The 2nd Guards Artillery Perekop Red Banner Order of Suvorov Division was an artillery formation of the Soviet Army - Soviet Ground Forces - from c.1946 to 1993.

The 4th Artillery Division was formed in the early war years, and then in April 1943 it was reorganised as the 2nd Guards Artillery Breakthrough Division. Seemingly in the late 1940s the "Breakthrough" name was withdrawn from the title.

During the Second World War the division fought with the 51st Army; the 2nd Guards Army; and the 1st Shock Army. On 1 June 1943 the division was part of the 51st Army.

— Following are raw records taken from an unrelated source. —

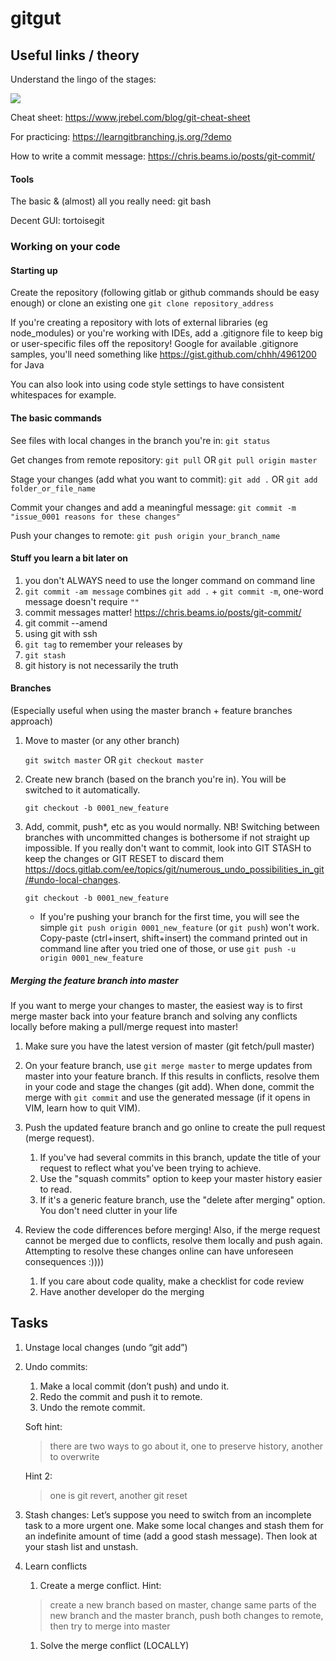 # gitgut

## Useful links / theory

Understand the lingo of the stages:

<img src="https://www.jrebel.com/sites/rebel/files/blog-images/2016/02/GitHub-cheat-sheet-graphic-v1.jpg"/>

Cheat sheet: https://www.jrebel.com/blog/git-cheat-sheet

For practicing: https://learngitbranching.js.org/?demo

How to write a commit message: https://chris.beams.io/posts/git-commit/
 
#### Tools
The basic & (almost) all you really need: git bash

Decent GUI: tortoisegit

### Working on your code
#### Starting up 

Create the repository (following gitlab or github commands should be easy enough) or clone an existing one
    `git clone repository_address 
    ` 

If you're creating a repository with lots of external libraries (eg node_modules) 
or you're working with IDEs,
add a .gitignore file to keep big or user-specific files off the repository! 
Google for available .gitignore samples,  you'll need something like https://gist.github.com/chhh/4961200 for Java

You can also look into using code style settings to have consistent whitespaces for example. 

#### The basic commands

See files with local changes in the branch you're in:
    `git status`

Get changes from remote repository:
    `git pull` OR `git pull origin master`

Stage your changes (add what you want to commit):
    `git add .` OR `git add folder_or_file_name`
    
Commit your changes and add a meaningful message:
        `git commit -m "issue_0001 reasons for these changes"`
        
Push your changes to remote:
         `git push origin your_branch_name`     
         
#### Stuff you learn a bit later on
1. you don't ALWAYS need to use the longer command on command line
1. `git commit -am message` combines `git add .` + `git commit -m`, one-word message doesn't require `""`
1. commit messages matter! https://chris.beams.io/posts/git-commit/
1. git commit --amend 
1. using git with ssh
1. `git tag` to remember your releases by
1. `git stash`
1. git history is not necessarily the truth
#### Branches

(Especially useful when using the master branch + feature branches approach)

1. Move to master (or any other branch)

    `
    git switch master
    ` OR     `
             git checkout master
             `

1. Create new branch (based on the branch you're in). You will be switched to it automatically.

    `
    git checkout -b 0001_new_feature
    `

1. Add, commit, push*, etc as you would normally. NB! Switching between branches with uncommitted changes is bothersome 
if not straight up impossible. If you really don't want to commit, look into GIT STASH to keep the changes or GIT RESET
to discard them https://docs.gitlab.com/ee/topics/git/numerous_undo_possibilities_in_git/#undo-local-changes.  

    `
    git checkout -b 0001_new_feature
    `
    
    * If you're pushing your branch for the first time, you will see the simple `git push origin 0001_new_feature` (or `git push`) 
    won't work. Copy-paste (ctrl+insert, shift+insert) the command printed out in command line after you tried
    one of those, or use `git push -u origin 0001_new_feature`
    
##### Merging the feature branch into master
If you want to merge your changes to master, the easiest way is to first merge master back into 
your feature branch and solving any conflicts locally before making a pull/merge request into master!

1. Make sure you have the latest version of master (git fetch/pull master)

1. On your feature branch, use `git merge master` to merge updates from master into your feature branch.
    If this results in conflicts, resolve them in your code and stage the changes (git add).
    When done, commit the merge with `git commit` and use the generated message (if it opens in VIM, learn how to quit VIM).
    
1. Push the updated feature branch and go online to create the pull request (merge request).
    1. If you've had several commits in this branch, update the title of your request to reflect what you've been trying to achieve.  
    1. Use the "squash commits" option to keep your master history easier to read.
    1. If it's a generic feature branch, use the "delete after merging" option. You don't need clutter in your life

1. Review the code differences before merging! Also, if the merge request cannot be merged due to conflicts, 
resolve them locally and push again. Attempting to resolve these changes online can have unforeseen consequences :))))
    1. If  you care about code quality, make a checklist for code review
    1. Have another developer do the merging

    
## Tasks
 1. Unstage local changes (undo “git add”)
 1. Undo commits:
    1. Make a local commit (don’t push) and undo it.
    1. Redo the commit and push it to remote.
    1. Undo the remote commit.
     
     Soft hint: 
     > there are two ways to go about it, one to preserve history, another to overwrite
 
     Hint 2: 
     > one is git revert, another git reset
     
 1. Stash changes: Let’s suppose you need to switch from an incomplete task to a more urgent one. Make some local changes and stash them for an indefinite amount of time (add a good stash message). Then look at your stash list and unstash.
     
 1. Learn conflicts
     1. Create a merge conflict.     Hint:
     
    > create a new branch based on master, change same parts of the new branch and the master branch, push both changes to remote, then try to merge into master

    1. Solve the merge conflict (LOCALLY)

After the war, the 2nd Guards Artillery Division was withdrawn from the Baltic to the Leningrad Military District, to the city of Pushkin. Some forces were garrisoned at Pavlovsk, four kilometres away. The composition of its brigades after the war underwent some changes, and their numbering also changed - in 1946 it included 5 brigades: the 4th Light Guards, military unit 25756 (August 5, 1945, reorganized into 42nd Guards Heavy Mortar), 5th Howitzer and 6th Heavy Howitzer, 19th Cannon, as well as the 165th High Power Howitzer and 39th Guards Mortar transferred from the 28th Artillery Division.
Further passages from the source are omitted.